これによると、日本の1人当たりGDPは2027年に韓国に、2028年に台湾に抜かれる可能性があると報告されました。即ち、韓国と台湾の1人当たりGDPがそれぞれ年6.0%、8.4%伸びるのに対して、日本は2.0%の伸びに留まり、6~7年後には4万5,000米ドル水準で追い付かれるとの予測が示されたのであります。2020年時点で日本の1人当たりGDPは3万9,890米ドルと、韓国より25%、台湾より42%多く、また1986年には日本は韓国の6.2倍、台湾の4.4倍に達していました。これからすると、日本は韓国、台湾に既にかなりキャッチアップされていることを意味します。同センターは、「日本の1人当たりGDPは2007年にシンガポール、2014年には香港に追い付かれた。こうした指標は日本経済の停滞状態を示している。」と指摘しています。そしてその逆転現象の背景として、「労働生産性の上昇率の違い」を挙げました。

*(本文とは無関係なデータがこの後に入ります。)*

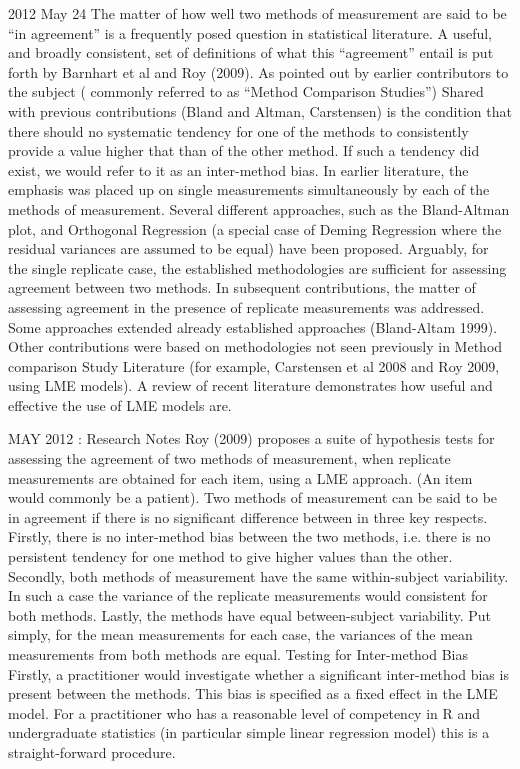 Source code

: \documentclass[12pt, a4paper]{report}
\theoremstyle{plain}
\theoremstyle{definition}
\theoremstyle{remark}
\begin{document}
2012 May 24
The matter of how well two methods of measurement are said to be “in agreement” is a frequently posed question in statistical literature. A useful, and broadly consistent, set of definitions of what this “agreement” entail is put forth by Barnhart et al and Roy (2009). 
As pointed out by earlier contributors to the subject ( commonly referred to as “Method Comparison Studies”)
Shared with previous contributions (Bland and Altman, Carstensen) is the condition that there should no systematic  tendency for one of the methods to consistently provide a value higher that than of the other method. If such a tendency did exist, we would refer to it as an inter-method bias.
In earlier literature, the emphasis was placed up on single measurements simultaneously by each of the methods of measurement. Several different approaches, such as the Bland-Altman plot, and Orthogonal Regression (a special case of Deming Regression where the residual variances are assumed to be equal) have been proposed. Arguably, for the single replicate case, the established methodologies are sufficient for assessing agreement between two methods.
In subsequent contributions, the matter of assessing agreement in the presence  of replicate measurements was addressed. Some approaches extended already established approaches (Bland-Altam 1999).  Other contributions were based on methodologies not seen previously in Method comparison Study Literature  (for example, Carstensen et al 2008 and Roy 2009, using LME models). 
A review of recent literature demonstrates how useful and effective the use of LME models are.


MAY 2012 : Research Notes
Roy (2009) proposes a suite of hypothesis tests for assessing the agreement of two methods of measurement, when replicate measurements are obtained for each item, using a LME approach. (An item would commonly be a patient).  Two methods of measurement can be said to be in agreement if there is no significant difference between in three key respects. Firstly, there is no inter-method bias between the two methods, i.e. there is no persistent tendency for one method to give higher values than the other.
Secondly, both methods of measurement have the same  within-subject variability. In such a case the variance of the replicate measurements would consistent for both methods.
Lastly, the methods have equal between-subject variability.  Put simply, for the mean measurements for each case, the variances of the mean measurements from both methods are equal.
Testing for Inter-method Bias
Firstly, a practitioner would investigate whether a significant inter-method bias is present between the methods. This bias is specified as a fixed effect in the LME model.  For a practitioner who has a reasonable level of competency in R and undergraduate statistics (in particular simple linear regression model) this is a straight-forward procedure.
\end{document}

2020~2030年に韓国と台湾の労働生産性の伸びは1人当たりGDPを4ポイント以上押し上げるが、日本は2ポイント以下に留まると予想し、労働生産性が伸び悩む理由としては、デジタルトランスフォーメーション(DX)の失敗が指摘されています。一方、同センターは国家全体の経済規模を示す名目GDPで中国本土が2033年に米国を抜くと予想しています。昨年には米中のGDP逆転を2029年と予想していましたが、その時期は4年後ずれする見込みであり、それは、中国本土が相次いで強硬な金融引き締めに動く一方、米国は積極的な財政政策で景気が急速に回復した為としています。
そして同センターの予測では、米国のGDPは中国本土に一旦抜かれるものの、2056年には再逆転する見込みであり、それは中国本土の民間企業規制が生産性の伸びを鈍化させ、長期的には高齢化と人口減少で成長不振に陥るとの理由からであるとしています。かなりの中長期見通しで前提条件が狂えば結果は随分と異なることとなりますが、私はこれを見て、「日本の労働生産性の低さは本当にDXの遅れか?」と疑問を持たざるを得ません。本質的には、「日本は、人は人しかできないことをし、機械が出来ることはもっと機会にさせるという機械化を進める。一方、人しかできなとことを人にさせるのでありますから、付加価値が高い、従ってそれを給与に反映する。」と言う形で労働生産性を挙げることが必要ではないかと考えています。いずれにしても、参考となるデータでありました。